Copy, word for word, each line of the data below from the first through the line containing "some $m, b$. \pspace", and stop there.

Saved entries:

------------------------------------

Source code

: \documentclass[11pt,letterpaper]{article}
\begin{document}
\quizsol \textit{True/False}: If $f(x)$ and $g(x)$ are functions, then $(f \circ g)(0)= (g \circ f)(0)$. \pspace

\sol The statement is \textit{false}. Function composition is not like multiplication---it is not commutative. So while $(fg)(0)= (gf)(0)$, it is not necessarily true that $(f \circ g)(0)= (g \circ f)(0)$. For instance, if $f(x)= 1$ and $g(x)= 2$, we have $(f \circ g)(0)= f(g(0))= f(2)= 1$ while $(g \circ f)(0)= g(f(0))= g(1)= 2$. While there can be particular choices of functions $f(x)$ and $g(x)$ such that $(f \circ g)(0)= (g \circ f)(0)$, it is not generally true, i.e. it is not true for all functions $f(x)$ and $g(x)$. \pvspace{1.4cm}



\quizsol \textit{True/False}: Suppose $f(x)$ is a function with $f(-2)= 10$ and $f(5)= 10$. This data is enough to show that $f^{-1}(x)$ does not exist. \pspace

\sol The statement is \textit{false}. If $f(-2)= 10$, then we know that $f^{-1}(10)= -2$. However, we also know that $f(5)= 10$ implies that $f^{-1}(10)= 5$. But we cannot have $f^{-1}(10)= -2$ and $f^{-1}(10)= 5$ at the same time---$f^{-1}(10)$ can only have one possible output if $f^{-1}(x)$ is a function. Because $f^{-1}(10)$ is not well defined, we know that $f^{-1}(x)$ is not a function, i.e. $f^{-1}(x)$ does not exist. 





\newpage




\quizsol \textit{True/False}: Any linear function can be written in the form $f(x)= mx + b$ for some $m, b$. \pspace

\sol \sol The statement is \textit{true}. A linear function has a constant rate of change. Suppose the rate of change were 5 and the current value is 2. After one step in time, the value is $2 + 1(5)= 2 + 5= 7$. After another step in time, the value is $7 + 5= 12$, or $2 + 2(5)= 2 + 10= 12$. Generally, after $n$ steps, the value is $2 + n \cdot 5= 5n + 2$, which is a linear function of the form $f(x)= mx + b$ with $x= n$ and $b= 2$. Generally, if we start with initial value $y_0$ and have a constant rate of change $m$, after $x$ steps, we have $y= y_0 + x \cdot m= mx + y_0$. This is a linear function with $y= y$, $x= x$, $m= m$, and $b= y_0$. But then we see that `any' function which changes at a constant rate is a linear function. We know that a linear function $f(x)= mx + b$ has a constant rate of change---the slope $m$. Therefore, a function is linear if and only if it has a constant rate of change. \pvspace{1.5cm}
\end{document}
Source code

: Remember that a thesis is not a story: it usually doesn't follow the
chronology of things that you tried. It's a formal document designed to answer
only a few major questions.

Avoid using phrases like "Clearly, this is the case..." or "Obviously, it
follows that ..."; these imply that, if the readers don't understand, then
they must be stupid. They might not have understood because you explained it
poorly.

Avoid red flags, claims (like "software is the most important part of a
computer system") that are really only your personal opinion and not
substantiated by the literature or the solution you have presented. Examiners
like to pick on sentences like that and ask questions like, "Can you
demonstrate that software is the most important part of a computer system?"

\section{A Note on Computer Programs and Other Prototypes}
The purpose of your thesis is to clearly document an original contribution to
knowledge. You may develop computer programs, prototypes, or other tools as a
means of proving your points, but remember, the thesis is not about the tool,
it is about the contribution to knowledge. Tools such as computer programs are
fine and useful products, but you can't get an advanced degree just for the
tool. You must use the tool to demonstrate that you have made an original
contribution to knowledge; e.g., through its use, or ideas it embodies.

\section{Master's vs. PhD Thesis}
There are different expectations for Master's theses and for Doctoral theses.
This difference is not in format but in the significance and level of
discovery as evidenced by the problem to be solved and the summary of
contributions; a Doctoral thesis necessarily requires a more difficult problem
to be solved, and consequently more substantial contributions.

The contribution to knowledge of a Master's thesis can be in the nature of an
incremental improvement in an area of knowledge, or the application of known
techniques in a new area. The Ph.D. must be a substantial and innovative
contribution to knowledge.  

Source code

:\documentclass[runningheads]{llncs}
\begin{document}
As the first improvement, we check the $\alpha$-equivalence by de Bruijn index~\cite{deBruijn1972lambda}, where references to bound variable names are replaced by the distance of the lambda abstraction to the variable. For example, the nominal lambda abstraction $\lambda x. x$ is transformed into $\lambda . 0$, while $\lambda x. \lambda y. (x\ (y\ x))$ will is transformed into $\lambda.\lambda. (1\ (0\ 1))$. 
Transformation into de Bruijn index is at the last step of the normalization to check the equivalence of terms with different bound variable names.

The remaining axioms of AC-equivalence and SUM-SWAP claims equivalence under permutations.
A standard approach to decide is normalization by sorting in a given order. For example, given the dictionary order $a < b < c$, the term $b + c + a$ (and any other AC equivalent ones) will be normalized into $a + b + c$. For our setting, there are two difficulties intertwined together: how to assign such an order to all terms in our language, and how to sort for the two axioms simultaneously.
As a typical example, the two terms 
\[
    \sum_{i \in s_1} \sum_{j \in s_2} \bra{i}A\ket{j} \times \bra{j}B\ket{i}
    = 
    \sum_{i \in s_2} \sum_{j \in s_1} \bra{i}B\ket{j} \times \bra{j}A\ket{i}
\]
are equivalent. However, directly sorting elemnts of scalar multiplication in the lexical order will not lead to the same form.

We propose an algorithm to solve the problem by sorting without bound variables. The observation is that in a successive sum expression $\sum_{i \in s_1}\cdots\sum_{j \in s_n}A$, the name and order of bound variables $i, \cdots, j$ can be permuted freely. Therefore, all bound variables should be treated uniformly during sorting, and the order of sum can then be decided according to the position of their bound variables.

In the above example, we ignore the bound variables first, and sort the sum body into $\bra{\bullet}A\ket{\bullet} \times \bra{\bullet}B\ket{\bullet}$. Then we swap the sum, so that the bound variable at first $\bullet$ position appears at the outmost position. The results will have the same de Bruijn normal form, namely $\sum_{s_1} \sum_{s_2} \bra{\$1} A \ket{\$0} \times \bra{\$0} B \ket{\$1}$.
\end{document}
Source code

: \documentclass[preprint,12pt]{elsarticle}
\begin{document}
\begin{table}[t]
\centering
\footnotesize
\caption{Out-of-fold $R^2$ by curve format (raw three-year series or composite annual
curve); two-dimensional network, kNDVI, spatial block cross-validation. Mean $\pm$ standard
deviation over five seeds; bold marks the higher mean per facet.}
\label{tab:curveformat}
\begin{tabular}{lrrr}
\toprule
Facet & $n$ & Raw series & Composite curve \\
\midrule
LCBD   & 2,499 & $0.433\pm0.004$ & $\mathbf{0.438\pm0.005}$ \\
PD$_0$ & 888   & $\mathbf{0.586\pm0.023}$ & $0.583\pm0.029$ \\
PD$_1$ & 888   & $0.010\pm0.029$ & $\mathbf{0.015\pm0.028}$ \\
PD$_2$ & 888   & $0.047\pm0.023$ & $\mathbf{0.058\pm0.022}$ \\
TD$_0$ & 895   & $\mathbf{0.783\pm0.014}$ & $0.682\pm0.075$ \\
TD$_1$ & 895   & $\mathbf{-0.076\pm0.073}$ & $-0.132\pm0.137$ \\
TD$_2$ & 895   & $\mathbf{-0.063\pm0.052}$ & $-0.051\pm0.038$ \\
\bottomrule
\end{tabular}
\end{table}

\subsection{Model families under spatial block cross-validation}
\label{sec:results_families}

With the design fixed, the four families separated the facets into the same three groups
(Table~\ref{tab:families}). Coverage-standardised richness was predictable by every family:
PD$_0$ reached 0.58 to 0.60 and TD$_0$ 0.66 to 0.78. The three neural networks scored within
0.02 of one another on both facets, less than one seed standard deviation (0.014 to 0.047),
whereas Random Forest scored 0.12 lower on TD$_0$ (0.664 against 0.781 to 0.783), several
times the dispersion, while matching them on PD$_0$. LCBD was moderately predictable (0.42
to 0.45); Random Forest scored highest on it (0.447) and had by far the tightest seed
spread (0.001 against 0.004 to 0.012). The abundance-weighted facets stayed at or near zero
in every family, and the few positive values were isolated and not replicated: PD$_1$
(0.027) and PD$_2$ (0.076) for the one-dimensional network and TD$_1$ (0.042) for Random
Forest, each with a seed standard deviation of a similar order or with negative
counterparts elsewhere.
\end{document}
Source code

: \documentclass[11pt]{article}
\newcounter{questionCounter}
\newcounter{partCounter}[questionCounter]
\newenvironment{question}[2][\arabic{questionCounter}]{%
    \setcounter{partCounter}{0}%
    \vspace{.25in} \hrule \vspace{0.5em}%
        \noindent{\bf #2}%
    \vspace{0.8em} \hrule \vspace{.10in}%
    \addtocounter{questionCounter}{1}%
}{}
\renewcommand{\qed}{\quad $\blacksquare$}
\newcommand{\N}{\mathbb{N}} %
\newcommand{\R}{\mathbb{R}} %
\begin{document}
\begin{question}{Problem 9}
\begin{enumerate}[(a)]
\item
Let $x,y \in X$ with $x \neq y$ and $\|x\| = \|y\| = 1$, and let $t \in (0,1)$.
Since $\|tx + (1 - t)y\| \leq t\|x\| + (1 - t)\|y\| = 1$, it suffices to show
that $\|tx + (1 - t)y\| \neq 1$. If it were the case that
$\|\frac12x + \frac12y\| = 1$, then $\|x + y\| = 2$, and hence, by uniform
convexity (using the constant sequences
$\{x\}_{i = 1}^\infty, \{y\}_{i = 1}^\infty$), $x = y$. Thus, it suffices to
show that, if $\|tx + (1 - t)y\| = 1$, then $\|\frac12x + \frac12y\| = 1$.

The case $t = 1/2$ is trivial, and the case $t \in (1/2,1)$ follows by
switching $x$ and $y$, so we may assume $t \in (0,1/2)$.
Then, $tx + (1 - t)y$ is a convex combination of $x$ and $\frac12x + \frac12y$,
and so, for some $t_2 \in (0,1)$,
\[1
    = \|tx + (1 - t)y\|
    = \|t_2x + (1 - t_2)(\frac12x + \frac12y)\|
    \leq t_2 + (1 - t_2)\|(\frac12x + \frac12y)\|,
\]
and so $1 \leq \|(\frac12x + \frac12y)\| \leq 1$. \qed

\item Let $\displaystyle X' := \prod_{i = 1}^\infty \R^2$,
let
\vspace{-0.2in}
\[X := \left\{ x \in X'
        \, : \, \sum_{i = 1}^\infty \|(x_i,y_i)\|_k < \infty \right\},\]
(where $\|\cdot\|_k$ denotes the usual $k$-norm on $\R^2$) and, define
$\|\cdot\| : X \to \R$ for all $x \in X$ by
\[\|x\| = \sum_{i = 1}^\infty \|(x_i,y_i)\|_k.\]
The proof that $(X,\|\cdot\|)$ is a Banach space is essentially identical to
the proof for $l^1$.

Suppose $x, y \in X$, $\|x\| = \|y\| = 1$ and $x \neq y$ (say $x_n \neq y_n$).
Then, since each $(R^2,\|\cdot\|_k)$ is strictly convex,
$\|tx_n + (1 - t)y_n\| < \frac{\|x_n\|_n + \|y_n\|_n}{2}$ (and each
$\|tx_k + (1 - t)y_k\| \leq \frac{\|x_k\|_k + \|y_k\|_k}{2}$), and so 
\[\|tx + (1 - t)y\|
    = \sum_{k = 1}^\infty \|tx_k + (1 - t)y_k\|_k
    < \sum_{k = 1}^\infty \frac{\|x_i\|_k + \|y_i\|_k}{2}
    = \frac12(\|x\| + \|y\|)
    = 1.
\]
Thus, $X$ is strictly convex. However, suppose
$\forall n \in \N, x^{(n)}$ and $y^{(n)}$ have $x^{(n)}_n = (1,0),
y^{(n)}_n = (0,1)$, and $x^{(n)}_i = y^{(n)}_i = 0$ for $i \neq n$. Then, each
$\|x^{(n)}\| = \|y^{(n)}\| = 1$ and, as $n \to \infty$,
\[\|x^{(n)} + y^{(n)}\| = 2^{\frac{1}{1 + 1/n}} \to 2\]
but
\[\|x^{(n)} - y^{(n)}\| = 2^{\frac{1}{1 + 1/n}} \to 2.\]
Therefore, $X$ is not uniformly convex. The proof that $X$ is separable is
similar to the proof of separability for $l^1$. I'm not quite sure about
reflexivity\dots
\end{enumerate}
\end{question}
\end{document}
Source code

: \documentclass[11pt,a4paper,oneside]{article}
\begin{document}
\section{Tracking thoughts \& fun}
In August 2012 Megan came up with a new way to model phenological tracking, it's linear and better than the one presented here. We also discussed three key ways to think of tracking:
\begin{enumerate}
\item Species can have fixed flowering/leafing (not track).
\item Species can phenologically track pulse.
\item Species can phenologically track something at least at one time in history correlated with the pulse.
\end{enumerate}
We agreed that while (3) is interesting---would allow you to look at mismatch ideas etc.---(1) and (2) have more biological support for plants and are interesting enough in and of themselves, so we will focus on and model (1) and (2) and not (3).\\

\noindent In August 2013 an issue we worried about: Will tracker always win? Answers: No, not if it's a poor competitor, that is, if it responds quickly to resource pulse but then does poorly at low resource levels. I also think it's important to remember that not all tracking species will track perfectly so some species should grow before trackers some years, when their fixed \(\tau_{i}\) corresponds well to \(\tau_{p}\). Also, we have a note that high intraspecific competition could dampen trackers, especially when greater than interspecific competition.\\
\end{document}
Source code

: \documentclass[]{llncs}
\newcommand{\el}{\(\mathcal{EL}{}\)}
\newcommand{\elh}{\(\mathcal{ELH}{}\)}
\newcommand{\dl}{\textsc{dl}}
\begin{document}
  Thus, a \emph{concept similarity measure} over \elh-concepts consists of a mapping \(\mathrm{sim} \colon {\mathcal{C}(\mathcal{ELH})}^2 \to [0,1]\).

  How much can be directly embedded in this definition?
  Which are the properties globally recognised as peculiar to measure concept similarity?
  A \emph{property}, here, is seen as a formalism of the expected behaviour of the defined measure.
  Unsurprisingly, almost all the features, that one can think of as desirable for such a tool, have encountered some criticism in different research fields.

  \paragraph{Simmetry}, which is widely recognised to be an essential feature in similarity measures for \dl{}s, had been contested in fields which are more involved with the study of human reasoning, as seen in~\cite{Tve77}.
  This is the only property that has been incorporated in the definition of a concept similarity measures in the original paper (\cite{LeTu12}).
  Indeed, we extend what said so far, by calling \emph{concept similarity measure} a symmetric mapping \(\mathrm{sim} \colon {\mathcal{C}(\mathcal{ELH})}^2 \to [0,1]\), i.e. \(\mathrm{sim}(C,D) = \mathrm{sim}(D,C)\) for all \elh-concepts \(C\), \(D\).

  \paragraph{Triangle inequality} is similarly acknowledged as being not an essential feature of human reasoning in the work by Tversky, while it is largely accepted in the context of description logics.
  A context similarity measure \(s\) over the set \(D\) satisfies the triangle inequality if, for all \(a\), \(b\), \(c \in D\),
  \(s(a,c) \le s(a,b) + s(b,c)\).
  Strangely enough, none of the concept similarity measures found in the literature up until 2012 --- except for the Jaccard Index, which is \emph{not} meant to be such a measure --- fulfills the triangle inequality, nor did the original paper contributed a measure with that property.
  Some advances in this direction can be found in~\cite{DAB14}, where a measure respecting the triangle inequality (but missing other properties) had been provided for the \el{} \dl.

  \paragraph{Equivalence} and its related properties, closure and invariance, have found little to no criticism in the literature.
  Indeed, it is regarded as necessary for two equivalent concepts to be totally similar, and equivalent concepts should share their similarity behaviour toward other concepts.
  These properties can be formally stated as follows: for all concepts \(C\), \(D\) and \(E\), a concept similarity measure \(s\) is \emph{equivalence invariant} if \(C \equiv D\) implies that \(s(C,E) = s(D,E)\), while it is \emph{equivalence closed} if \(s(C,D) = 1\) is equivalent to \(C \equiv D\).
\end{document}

------------------------------------

> Answer to this task
Source code

: \documentclass[11pt,letterpaper]{article}
\begin{document}
\quizsol \textit{True/False}: If $f(x)$ and $g(x)$ are functions, then $(f \circ g)(0)= (g \circ f)(0)$. \pspace

\sol The statement is \textit{false}. Function composition is not like multiplication---it is not commutative. So while $(fg)(0)= (gf)(0)$, it is not necessarily true that $(f \circ g)(0)= (g \circ f)(0)$. For instance, if $f(x)= 1$ and $g(x)= 2$, we have $(f \circ g)(0)= f(g(0))= f(2)= 1$ while $(g \circ f)(0)= g(f(0))= g(1)= 2$. While there can be particular choices of functions $f(x)$ and $g(x)$ such that $(f \circ g)(0)= (g \circ f)(0)$, it is not generally true, i.e. it is not true for all functions $f(x)$ and $g(x)$. \pvspace{1.4cm}



\quizsol \textit{True/False}: Suppose $f(x)$ is a function with $f(-2)= 10$ and $f(5)= 10$. This data is enough to show that $f^{-1}(x)$ does not exist. \pspace

\sol The statement is \textit{false}. If $f(-2)= 10$, then we know that $f^{-1}(10)= -2$. However, we also know that $f(5)= 10$ implies that $f^{-1}(10)= 5$. But we cannot have $f^{-1}(10)= -2$ and $f^{-1}(10)= 5$ at the same time---$f^{-1}(10)$ can only have one possible output if $f^{-1}(x)$ is a function. Because $f^{-1}(10)$ is not well defined, we know that $f^{-1}(x)$ is not a function, i.e. $f^{-1}(x)$ does not exist. 





\newpage




\quizsol \textit{True/False}: Any linear function can be written in the form $f(x)= mx + b$ for some $m, b$. \pspace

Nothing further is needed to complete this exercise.